> [EXERCISE REQUIREMENTS]: Here are records with pictures in them. Copy all of them exactly and leave the pictures out.

──────────

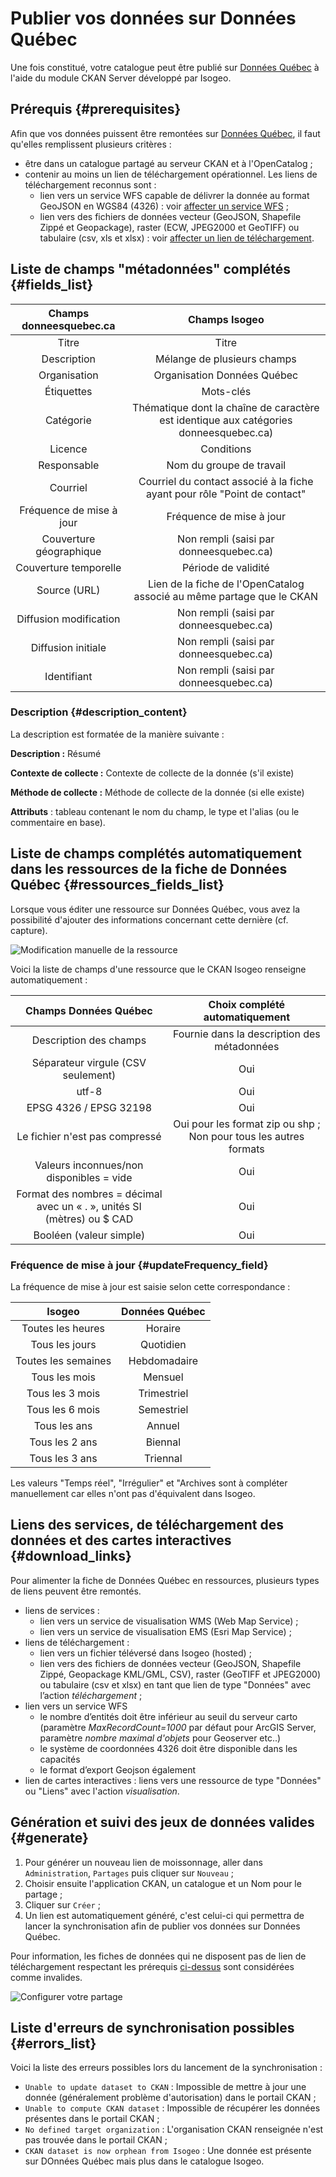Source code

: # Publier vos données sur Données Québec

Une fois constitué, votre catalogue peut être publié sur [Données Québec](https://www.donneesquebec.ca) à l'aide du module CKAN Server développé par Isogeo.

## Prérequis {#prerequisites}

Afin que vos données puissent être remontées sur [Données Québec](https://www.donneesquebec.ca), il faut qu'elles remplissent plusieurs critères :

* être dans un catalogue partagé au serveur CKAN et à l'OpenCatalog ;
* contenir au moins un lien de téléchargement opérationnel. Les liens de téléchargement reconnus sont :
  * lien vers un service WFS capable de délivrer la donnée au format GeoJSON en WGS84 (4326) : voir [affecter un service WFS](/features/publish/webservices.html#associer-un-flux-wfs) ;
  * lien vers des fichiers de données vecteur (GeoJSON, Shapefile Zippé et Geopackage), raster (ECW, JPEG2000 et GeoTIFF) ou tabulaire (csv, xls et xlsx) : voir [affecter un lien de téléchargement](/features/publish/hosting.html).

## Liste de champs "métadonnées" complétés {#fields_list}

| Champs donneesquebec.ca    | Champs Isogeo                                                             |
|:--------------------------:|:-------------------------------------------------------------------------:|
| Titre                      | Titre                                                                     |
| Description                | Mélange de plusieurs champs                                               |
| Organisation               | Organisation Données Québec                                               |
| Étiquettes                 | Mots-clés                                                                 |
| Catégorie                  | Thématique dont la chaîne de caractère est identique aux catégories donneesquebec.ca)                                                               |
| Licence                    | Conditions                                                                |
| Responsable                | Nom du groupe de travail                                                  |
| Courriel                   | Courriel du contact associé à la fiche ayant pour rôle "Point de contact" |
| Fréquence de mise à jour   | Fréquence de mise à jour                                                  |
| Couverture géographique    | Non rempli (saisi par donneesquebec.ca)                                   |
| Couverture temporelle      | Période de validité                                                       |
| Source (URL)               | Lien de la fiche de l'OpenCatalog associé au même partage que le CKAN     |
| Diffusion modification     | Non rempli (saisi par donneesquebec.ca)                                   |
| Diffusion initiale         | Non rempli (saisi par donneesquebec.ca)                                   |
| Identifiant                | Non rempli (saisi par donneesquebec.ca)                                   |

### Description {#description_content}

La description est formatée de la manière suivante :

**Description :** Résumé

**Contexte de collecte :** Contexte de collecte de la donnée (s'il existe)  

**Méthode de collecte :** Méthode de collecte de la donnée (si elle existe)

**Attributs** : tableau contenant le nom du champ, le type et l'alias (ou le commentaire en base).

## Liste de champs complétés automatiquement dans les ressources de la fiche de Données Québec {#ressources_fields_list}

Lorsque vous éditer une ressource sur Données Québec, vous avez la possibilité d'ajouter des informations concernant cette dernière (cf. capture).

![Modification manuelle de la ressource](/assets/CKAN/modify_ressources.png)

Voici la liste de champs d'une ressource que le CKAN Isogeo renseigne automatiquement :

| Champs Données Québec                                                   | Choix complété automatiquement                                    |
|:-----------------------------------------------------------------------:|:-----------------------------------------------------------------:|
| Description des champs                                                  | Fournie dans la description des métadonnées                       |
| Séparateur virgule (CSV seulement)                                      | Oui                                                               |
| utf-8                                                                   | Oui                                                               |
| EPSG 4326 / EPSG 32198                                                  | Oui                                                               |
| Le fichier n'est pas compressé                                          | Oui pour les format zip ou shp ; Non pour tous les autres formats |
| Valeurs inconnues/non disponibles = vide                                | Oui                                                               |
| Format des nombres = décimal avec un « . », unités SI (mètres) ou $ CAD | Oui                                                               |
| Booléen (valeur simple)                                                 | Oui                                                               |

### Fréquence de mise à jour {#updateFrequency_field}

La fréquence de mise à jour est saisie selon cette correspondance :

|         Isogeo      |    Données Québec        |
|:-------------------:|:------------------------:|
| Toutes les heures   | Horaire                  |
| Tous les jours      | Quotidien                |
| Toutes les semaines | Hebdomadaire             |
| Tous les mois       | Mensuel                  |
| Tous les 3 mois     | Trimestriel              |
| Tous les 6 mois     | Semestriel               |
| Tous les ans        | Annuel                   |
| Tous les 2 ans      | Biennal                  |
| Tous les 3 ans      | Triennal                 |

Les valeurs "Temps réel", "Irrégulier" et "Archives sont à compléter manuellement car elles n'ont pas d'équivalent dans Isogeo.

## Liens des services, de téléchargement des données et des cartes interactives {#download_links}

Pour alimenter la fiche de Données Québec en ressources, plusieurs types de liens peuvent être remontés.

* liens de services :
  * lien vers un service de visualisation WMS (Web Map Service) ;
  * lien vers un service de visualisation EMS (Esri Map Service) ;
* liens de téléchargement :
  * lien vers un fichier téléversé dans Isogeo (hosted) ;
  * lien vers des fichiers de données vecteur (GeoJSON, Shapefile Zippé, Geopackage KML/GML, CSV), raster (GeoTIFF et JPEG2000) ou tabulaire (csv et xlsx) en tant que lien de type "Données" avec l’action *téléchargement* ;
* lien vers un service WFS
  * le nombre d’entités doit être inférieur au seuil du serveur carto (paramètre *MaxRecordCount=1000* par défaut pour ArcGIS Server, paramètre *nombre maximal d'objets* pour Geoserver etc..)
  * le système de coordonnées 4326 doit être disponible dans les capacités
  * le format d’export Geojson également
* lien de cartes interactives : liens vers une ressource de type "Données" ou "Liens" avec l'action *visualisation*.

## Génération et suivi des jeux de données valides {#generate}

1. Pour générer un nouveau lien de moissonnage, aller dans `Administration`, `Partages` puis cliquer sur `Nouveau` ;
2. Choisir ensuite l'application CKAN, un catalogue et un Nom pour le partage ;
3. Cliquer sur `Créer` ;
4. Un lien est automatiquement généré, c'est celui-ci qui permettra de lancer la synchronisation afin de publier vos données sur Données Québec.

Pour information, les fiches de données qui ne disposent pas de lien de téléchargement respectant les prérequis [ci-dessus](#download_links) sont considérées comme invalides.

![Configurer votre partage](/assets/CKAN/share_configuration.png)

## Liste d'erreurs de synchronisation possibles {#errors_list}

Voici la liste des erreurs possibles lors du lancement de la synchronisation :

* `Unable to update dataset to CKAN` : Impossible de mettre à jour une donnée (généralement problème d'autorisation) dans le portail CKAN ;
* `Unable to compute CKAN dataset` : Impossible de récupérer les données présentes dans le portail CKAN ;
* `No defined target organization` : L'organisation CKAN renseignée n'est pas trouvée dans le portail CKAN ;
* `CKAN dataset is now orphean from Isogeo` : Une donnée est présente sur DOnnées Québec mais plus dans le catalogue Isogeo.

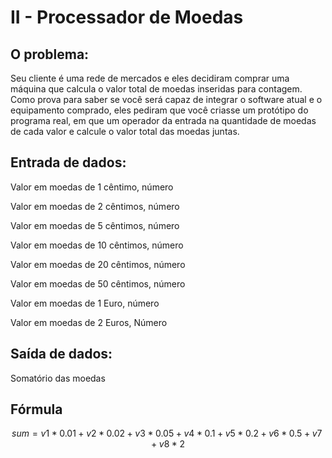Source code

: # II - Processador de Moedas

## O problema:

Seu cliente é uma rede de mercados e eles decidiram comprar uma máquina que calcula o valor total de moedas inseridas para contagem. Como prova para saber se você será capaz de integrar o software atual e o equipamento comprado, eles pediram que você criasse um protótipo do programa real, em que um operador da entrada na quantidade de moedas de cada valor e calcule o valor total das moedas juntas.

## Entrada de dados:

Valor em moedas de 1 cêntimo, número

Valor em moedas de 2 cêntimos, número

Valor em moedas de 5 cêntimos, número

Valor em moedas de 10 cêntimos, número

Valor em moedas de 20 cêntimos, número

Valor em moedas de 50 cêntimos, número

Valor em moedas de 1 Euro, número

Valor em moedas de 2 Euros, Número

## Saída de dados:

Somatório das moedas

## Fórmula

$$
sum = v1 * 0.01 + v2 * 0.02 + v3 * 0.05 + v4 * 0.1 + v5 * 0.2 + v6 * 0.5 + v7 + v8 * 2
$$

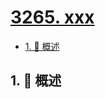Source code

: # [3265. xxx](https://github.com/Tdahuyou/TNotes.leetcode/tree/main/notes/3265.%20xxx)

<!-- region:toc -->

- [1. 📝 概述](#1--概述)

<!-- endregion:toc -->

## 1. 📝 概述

──────────

> [YOUR SOLUTION]:
Source code

: # Publier vos données sur Données Québec

Une fois constitué, votre catalogue peut être publié sur [Données Québec](https://www.donneesquebec.ca) à l'aide du module CKAN Server développé par Isogeo.

## Prérequis {#prerequisites}

Afin que vos données puissent être remontées sur [Données Québec](https://www.donneesquebec.ca), il faut qu'elles remplissent plusieurs critères :

* être dans un catalogue partagé au serveur CKAN et à l'OpenCatalog ;
* contenir au moins un lien de téléchargement opérationnel. Les liens de téléchargement reconnus sont :
  * lien vers un service WFS capable de délivrer la donnée au format GeoJSON en WGS84 (4326) : voir [affecter un service WFS](/features/publish/webservices.html#associer-un-flux-wfs) ;
  * lien vers des fichiers de données vecteur (GeoJSON, Shapefile Zippé et Geopackage), raster (ECW, JPEG2000 et GeoTIFF) ou tabulaire (csv, xls et xlsx) : voir [affecter un lien de téléchargement](/features/publish/hosting.html).

## Liste de champs "métadonnées" complétés {#fields_list}

| Champs donneesquebec.ca    | Champs Isogeo                                                             |
|:--------------------------:|:-------------------------------------------------------------------------:|
| Titre                      | Titre                                                                     |
| Description                | Mélange de plusieurs champs                                               |
| Organisation               | Organisation Données Québec                                               |
| Étiquettes                 | Mots-clés                                                                 |
| Catégorie                  | Thématique dont la chaîne de caractère est identique aux catégories donneesquebec.ca)                                                               |
| Licence                    | Conditions                                                                |
| Responsable                | Nom du groupe de travail                                                  |
| Courriel                   | Courriel du contact associé à la fiche ayant pour rôle "Point de contact" |
| Fréquence de mise à jour   | Fréquence de mise à jour                                                  |
| Couverture géographique    | Non rempli (saisi par donneesquebec.ca)                                   |
| Couverture temporelle      | Période de validité                                                       |
| Source (URL)               | Lien de la fiche de l'OpenCatalog associé au même partage que le CKAN     |
| Diffusion modification     | Non rempli (saisi par donneesquebec.ca)                                   |
| Diffusion initiale         | Non rempli (saisi par donneesquebec.ca)                                   |
| Identifiant                | Non rempli (saisi par donneesquebec.ca)                                   |

### Description {#description_content}

La description est formatée de la manière suivante :

**Description :** Résumé

**Contexte de collecte :** Contexte de collecte de la donnée (s'il existe)  

**Méthode de collecte :** Méthode de collecte de la donnée (si elle existe)

**Attributs** : tableau contenant le nom du champ, le type et l'alias (ou le commentaire en base).

## Liste de champs complétés automatiquement dans les ressources de la fiche de Données Québec {#ressources_fields_list}

Lorsque vous éditer une ressource sur Données Québec, vous avez la possibilité d'ajouter des informations concernant cette dernière (cf. capture).

![Modification manuelle de la ressource](/assets/CKAN/modify_ressources.png)

Voici la liste de champs d'une ressource que le CKAN Isogeo renseigne automatiquement :

| Champs Données Québec                                                   | Choix complété automatiquement                                    |
|:-----------------------------------------------------------------------:|:-----------------------------------------------------------------:|
| Description des champs                                                  | Fournie dans la description des métadonnées                       |
| Séparateur virgule (CSV seulement)                                      | Oui                                                               |
| utf-8                                                                   | Oui                                                               |
| EPSG 4326 / EPSG 32198                                                  | Oui                                                               |
| Le fichier n'est pas compressé                                          | Oui pour les format zip ou shp ; Non pour tous les autres formats |
| Valeurs inconnues/non disponibles = vide                                | Oui                                                               |
| Format des nombres = décimal avec un « . », unités SI (mètres) ou $ CAD | Oui                                                               |
| Booléen (valeur simple)                                                 | Oui                                                               |

### Fréquence de mise à jour {#updateFrequency_field}

La fréquence de mise à jour est saisie selon cette correspondance :

|         Isogeo      |    Données Québec        |
|:-------------------:|:------------------------:|
| Toutes les heures   | Horaire                  |
| Tous les jours      | Quotidien                |
| Toutes les semaines | Hebdomadaire             |
| Tous les mois       | Mensuel                  |
| Tous les 3 mois     | Trimestriel              |
| Tous les 6 mois     | Semestriel               |
| Tous les ans        | Annuel                   |
| Tous les 2 ans      | Biennal                  |
| Tous les 3 ans      | Triennal                 |

Les valeurs "Temps réel", "Irrégulier" et "Archives sont à compléter manuellement car elles n'ont pas d'équivalent dans Isogeo.

## Liens des services, de téléchargement des données et des cartes interactives {#download_links}

Pour alimenter la fiche de Données Québec en ressources, plusieurs types de liens peuvent être remontés.

* liens de services :
  * lien vers un service de visualisation WMS (Web Map Service) ;
  * lien vers un service de visualisation EMS (Esri Map Service) ;
* liens de téléchargement :
  * lien vers un fichier téléversé dans Isogeo (hosted) ;
  * lien vers des fichiers de données vecteur (GeoJSON, Shapefile Zippé, Geopackage KML/GML, CSV), raster (GeoTIFF et JPEG2000) ou tabulaire (csv et xlsx) en tant que lien de type "Données" avec l’action *téléchargement* ;
* lien vers un service WFS
  * le nombre d’entités doit être inférieur au seuil du serveur carto (paramètre *MaxRecordCount=1000* par défaut pour ArcGIS Server, paramètre *nombre maximal d'objets* pour Geoserver etc..)
  * le système de coordonnées 4326 doit être disponible dans les capacités
  * le format d’export Geojson également
* lien de cartes interactives : liens vers une ressource de type "Données" ou "Liens" avec l'action *visualisation*.

## Génération et suivi des jeux de données valides {#generate}

1. Pour générer un nouveau lien de moissonnage, aller dans `Administration`, `Partages` puis cliquer sur `Nouveau` ;
2. Choisir ensuite l'application CKAN, un catalogue et un Nom pour le partage ;
3. Cliquer sur `Créer` ;
4. Un lien est automatiquement généré, c'est celui-ci qui permettra de lancer la synchronisation afin de publier vos données sur Données Québec.

Pour information, les fiches de données qui ne disposent pas de lien de téléchargement respectant les prérequis [ci-dessus](#download_links) sont considérées comme invalides.

![Configurer votre partage](/assets/CKAN/share_configuration.png)

## Liste d'erreurs de synchronisation possibles {#errors_list}

Voici la liste des erreurs possibles lors du lancement de la synchronisation :

* `Unable to update dataset to CKAN` : Impossible de mettre à jour une donnée (généralement problème d'autorisation) dans le portail CKAN ;
* `Unable to compute CKAN dataset` : Impossible de récupérer les données présentes dans le portail CKAN ;
* `No defined target organization` : L'organisation CKAN renseignée n'est pas trouvée dans le portail CKAN ;
* `CKAN dataset is now orphean from Isogeo` : Une donnée est présente sur DOnnées Québec mais plus dans le catalogue Isogeo.

Source code

: # II - Processador de Moedas

## O problema:

Seu cliente é uma rede de mercados e eles decidiram comprar uma máquina que calcula o valor total de moedas inseridas para contagem. Como prova para saber se você será capaz de integrar o software atual e o equipamento comprado, eles pediram que você criasse um protótipo do programa real, em que um operador da entrada na quantidade de moedas de cada valor e calcule o valor total das moedas juntas.

## Entrada de dados:

Valor em moedas de 1 cêntimo, número

Valor em moedas de 2 cêntimos, número

Valor em moedas de 5 cêntimos, número

Valor em moedas de 10 cêntimos, número

Valor em moedas de 20 cêntimos, número

Valor em moedas de 50 cêntimos, número

Valor em moedas de 1 Euro, número

Valor em moedas de 2 Euros, Número

## Saída de dados:

Somatório das moedas

## Fórmula

$$
sum = v1 * 0.01 + v2 * 0.02 + v3 * 0.05 + v4 * 0.1 + v5 * 0.2 + v6 * 0.5 + v7 + v8 * 2
$$

Source code

: # [3265. xxx](https://github.com/Tdahuyou/TNotes.leetcode/tree/main/notes/3265.%20xxx)

<!-- region:toc -->

- [1. 📝 概述](#1--概述)

<!-- endregion:toc -->

## 1. 📝 概述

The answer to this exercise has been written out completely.